Information shown
^^^^

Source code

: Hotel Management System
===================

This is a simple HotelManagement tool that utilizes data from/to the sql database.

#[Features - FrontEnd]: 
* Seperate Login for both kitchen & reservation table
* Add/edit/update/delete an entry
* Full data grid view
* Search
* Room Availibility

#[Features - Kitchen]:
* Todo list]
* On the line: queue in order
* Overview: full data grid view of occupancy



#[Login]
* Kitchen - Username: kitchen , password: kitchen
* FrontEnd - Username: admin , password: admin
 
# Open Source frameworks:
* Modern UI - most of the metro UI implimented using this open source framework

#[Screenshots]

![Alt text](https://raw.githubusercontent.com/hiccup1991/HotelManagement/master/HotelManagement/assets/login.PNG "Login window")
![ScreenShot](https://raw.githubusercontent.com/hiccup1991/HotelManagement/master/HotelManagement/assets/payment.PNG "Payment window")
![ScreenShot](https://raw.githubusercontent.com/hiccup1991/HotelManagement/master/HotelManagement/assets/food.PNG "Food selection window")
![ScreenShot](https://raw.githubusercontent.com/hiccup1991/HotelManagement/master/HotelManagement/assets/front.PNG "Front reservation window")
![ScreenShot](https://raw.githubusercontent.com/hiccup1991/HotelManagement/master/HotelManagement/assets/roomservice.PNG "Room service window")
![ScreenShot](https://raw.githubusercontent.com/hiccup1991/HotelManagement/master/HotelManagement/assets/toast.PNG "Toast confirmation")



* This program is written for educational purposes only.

^^^^

Task prompt
Lines of the listing above that contain the word "data" must all be copied.

Answer section
This is a simple HotelManagement tool that utilizes data from/to the sql database.
* Full data grid view
* Overview: full data grid view of occupancy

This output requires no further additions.